Cons: Doesn't cover entire face -- just the screen. Thickish (I personally like this). Reduces brightness. If you look VERY closely [I very rarely am looking very closely at the screen] there are some diagonal pixelly-ish lines caused by the protector.

VS regular iPod Touch


































Link to one I found on eBay: http://www.ebay.com/...7#ht_9584wt_922


----------



## CZonin (Sep 25, 2011)

Don't think id ever use 1 that just covers the screen. I've always used Steinheil and haven't seen anything that tops it. Getting mine in the mail tomorrow I hope.


----------



## dspcap (Oct 13, 2011)

I've tried several, I stick with VZW's protectors now. Cheap and work as well as the expensive ones. Just my two cents.


----------



## youngpettyboi (Jul 2, 2011)

I got one of the Verizon screen protectors the day I got my G-Nex. Had the Verizon guy put it on for me. It fit over the whole front of the phone, but had this matte look that caused really bad pixelation on the screen, especially when the screen got oily or something. Really bad rainbow effect. Plus the guy left a bubble caused by lint >_<!!!! Last night, I went and got a Zagg screen protector. Man the difference is DAY AND NIGHT. Its got a textured feel but doesn't hamper the touchscreen sensitivity. Plus there's ZERO visibility issues. Love it. First time using a Zagg protector, and is the best I've used.


----------



## smoothjeff (Jul 29, 2011)

I got the regular one from verizon (not the anti-glare) and it is pretty clear and really smooth, no complaints. Just have someone good put it on at the store, some of them can do it perfectly because of putting so many on


----------



## cubsfan187 (Jul 17, 2011)

I have a ghost armor one coming this week. Using the stock one from verizon right now though.

Sent from my Galaxy Nexus using RootzWiki Forums


----------



## SomeGuyDude (Jul 3, 2011)

Zagg always wins for me. I like the tacky feel FAR better than bare glass.


----------



## Moose (Jun 7, 2011)

Put my skinomi on last night. Loving it. Can't even tell its on there unless I look real hard.


----------



## digi (Jul 18, 2011)

I also got the ones at the Verizon store, but haven't put them on yet because when I test fit it at home, I found they are too small, with about an eighth of an inch gap all the way around the border. I thought it looked pretty dumb. Can anyone else with the Verizon protectors confirm for me if theirs do this too? I can take a picture later to show what I mean.

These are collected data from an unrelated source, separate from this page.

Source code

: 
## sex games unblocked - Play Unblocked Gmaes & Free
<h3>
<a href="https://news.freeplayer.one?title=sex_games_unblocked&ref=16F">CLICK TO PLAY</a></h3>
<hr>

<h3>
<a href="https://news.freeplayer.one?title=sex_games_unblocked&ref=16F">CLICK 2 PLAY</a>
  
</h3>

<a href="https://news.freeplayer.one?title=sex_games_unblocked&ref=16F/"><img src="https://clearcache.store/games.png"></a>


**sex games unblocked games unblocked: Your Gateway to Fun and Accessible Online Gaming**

Sent from my Galaxy Nexus using Forum Runner


----------



## Mustang302LX (Jun 28, 2011)

dspcap said:


> I've tried several, I stick with VZW's protectors now. Cheap and work as well as the expensive ones. Just my two cents.

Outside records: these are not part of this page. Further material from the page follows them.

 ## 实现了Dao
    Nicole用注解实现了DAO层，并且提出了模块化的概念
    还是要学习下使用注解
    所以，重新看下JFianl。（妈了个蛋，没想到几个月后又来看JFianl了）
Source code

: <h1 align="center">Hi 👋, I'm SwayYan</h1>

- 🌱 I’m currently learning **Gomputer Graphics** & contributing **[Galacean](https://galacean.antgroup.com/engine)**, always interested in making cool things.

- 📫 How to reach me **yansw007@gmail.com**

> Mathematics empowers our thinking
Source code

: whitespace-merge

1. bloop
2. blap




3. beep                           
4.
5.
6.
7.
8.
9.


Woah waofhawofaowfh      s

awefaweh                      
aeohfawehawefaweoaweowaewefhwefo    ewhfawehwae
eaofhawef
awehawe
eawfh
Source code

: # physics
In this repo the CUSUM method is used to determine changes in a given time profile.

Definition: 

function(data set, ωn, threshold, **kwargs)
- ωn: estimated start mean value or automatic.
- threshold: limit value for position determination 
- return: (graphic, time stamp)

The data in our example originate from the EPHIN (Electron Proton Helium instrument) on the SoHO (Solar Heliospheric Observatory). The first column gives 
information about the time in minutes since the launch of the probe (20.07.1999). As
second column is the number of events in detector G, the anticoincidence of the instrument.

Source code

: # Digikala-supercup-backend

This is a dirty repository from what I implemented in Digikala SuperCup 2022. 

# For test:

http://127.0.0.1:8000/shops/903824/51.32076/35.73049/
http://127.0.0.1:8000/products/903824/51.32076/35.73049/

That's what I'm using now and used on my TBolt and always enjoyed it. No bubbles or bad screen effects and good price for a 3 pack.


----------



## salem (Jun 16, 2011)

Just finished applying a zagg for the first time. I've had the worst luck putting on protectors. This was no different. I put the zagg slightly too far on one side, so it's just about hanging over the edge, but not quite. To top that off, as I was smoothing out the air bubbles, I saw a very noticeable piece of lint... no smoothing that out. sux...

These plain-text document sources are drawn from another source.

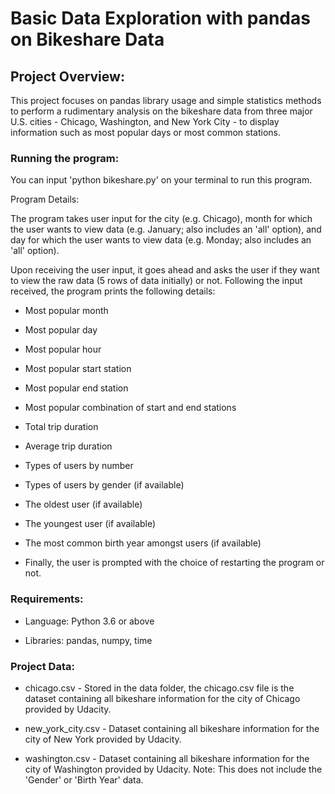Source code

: # Basic Data Exploration with pandas on Bikeshare Data

## Project Overview:
This project focuses on pandas library usage and simple statistics methods to perform a rudimentary analysis on the bikeshare data from three major U.S. cities - Chicago, Washington, and New York City - to display information such as most popular days or most common stations.

### Running the program:
You can input 'python bikeshare.py' on your terminal to run this program.

Program Details:

The program takes user input for the city (e.g. Chicago), month for which the user wants to view data (e.g. January; also includes an 'all' option), and day for which the user wants to view data (e.g. Monday; also includes an 'all' option).

Upon receiving the user input, it goes ahead and asks the user if they want to view the raw data (5 rows of data initially) or not. Following the input received, the program prints the following details:

* Most popular month

* Most popular day

* Most popular hour

* Most popular start station

* Most popular end station

* Most popular combination of start and end stations

* Total trip duration

* Average trip duration

* Types of users by number

* Types of users by gender (if available)

* The oldest user (if available)

* The youngest user (if available)

* The most common birth year amongst users (if available)

* Finally, the user is prompted with the choice of restarting the program or not.

### Requirements:

* Language: Python 3.6 or above

* Libraries: pandas, numpy, time

### Project Data:

* chicago.csv - Stored in the data folder, the chicago.csv file is the dataset containing all bikeshare information for the city of Chicago provided by Udacity.


* new_york_city.csv - Dataset containing all bikeshare information for the city of New York provided by Udacity.


* washington.csv - Dataset containing all bikeshare information for the city of Washington provided by Udacity. Note: This does not include the 'Gender' or 'Birth Year' data.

can these be taken off easily and reapplied, by any chance? or do i have to live with it until I shell out more $$ for a protector?


----------



## PaulG1488 (Dec 16, 2011)

using the anti glare from verizon big mistake sucks so bad really takes away from the beauty of the screen. I think i will be looking for a different brand


----------



## salem (Jun 16, 2011)

PaulG1488 said:


> using the anti glare from verizon big mistake sucks so bad really takes away from the beauty of the screen. I think i will be looking for a different brand


lol..... That's what I just peeled off my phone. It was awful, really really awful. Truly and totally awful. On a white background, it gives me headaches.


----------



## ERIFNOMI (Jun 30, 2011)

cubsfan187 said:


> I have a ghost armor one coming this week. Using the stock one from verizon right now though.
> 
> Sent from my Galaxy Nexus using RootzWiki Forums


I like the Ghost Armors. Wet application is a BIG plus for me. With dry it's so easy to get dust between it and the screen. Plus the free replacements are nice.


----------



## CZonin (Sep 25, 2011)

I noticed Zagg protectors dent really easy. Hate the look of the phone with little indentations all over the screen


----------



## kman79 (Jun 11, 2011)

CZonin said:


> Don't think id ever use 1 that just covers the screen. I've always used Steinheil and haven't seen anything that tops it. Getting mine in the mail tomorrow I hope.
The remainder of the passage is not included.